Kembali dengan bermartabat
Sementara itu, orang-orang Rohingya serta organisasi hak asasi di seluruh dunia telah mendesak otoritas Myanmar untuk memastikan lingkungan yang kondusif di negara bagian Rakhine, sehingga mereka yang berlindung di berbagai negara, dapat kembali ke tanah air dengan aman dan bermartabat.
Human Rights Watch (HRW), dalam sebuah pernyataan yang dirilis pada Senin, mendesak otoritas Myanmar untuk menerima solusi internasional yang memfasilitasi pemulangan pengungsi Rohingya yang aman, bermartabat dan sukarela.
“Untuk menunjukkan kepatuhan terhadap perintah dan kesiapan Rohingya untuk kembali, pemerintah Myanmar harus mengamandemen undang-undang kewarganegaraan [1982] sejalan dengan standar internasional,” ungkap organisasi itu.
Kelompok hak asasi tersebut menambahkan bahwa pihak berwenang harus segera mencabut pembatasan kebebasan bergerak, mencabut peraturan diskriminatif dan perintah lokal, serta menghentikan semua praktik resmi dan tidak resmi yang membatasi pergerakan dan mata pencaharian Rohingya, seperti penghalang jalan yang sewenang-wenang dan sistem pemerasan.
Diskriminasi di kamp pengungsian
Badan pengawas hak asasi itu memuji Bangladesh karena menampung lebih dari satu juta pengungsi Rohingya.

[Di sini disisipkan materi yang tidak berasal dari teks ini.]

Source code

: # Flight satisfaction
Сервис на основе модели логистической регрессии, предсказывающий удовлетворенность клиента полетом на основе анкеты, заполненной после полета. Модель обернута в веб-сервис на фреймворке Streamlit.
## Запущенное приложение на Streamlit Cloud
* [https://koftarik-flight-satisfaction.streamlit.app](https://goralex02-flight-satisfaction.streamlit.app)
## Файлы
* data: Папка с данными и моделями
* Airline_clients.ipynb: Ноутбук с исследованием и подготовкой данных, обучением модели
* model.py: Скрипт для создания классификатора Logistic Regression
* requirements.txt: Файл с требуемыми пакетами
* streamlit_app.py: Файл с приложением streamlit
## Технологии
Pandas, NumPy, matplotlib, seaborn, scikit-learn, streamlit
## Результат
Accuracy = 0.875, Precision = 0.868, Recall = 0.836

Namun, karena beberapa tindakan yang diterapkan oleh negara tuan rumah, Rohingya menghadapi sejumlah masalah
"Pengungsi Rohingya di Bangladesh telah menghadapi pembatasan yang ketat atas hak atas informasi, pergerakan, akses ke pendidikan dan kesehatan, serta dibunuh secara tidak sah oleh pasukan keamanan Bangladesh," kata HRW.
Setelah demonstrasi damai di kamp Kutapulong oleh Rohingya pada Agustus 2019 di Bangladesh untuk memperingati hari kesadaran genosida Rohingya, pihak berwenang Bangladesh menutup semua akses internet di kamp-kamp pengungsi, mengarahkan perusahaan operator telepon seluler untuk berhenti menjual kartu SIM ke warga Rohingya dan menyita ribuan kartu SIM mereka.
Sementara itu, Asosiasi Pemuda Rohingya (RYA), dalam sebuah pernyataan pada Senin menyatakan 25 Agustus sebagai "Hari Peringatan Genosida Rohingya".
“Hari ini kami mengenang dan menghormati semua pria, wanita dan anak-anak Rohingya yang terbunuh akibat kekerasan genosida yang dilakukan dan dipimpin oleh pasukan keamanan Myanmar," tulis pernyataan tersebut.